# [Records provided]
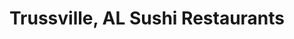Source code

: ---
layout: city
title: Trussville, AL Sushi Restaurants
permalink: /alabama/trussville/
stateAbbr: AL
stateName: Alabama
cityName: Trussville
---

# [Task directions]
All lines from the one containing "permalink: /alabama/trussville/" to the end of the records, both ends included, should be printed exactly and on their own.

# [Task result]
permalink: /alabama/trussville/
stateAbbr: AL
stateName: Alabama
cityName: Trussville
---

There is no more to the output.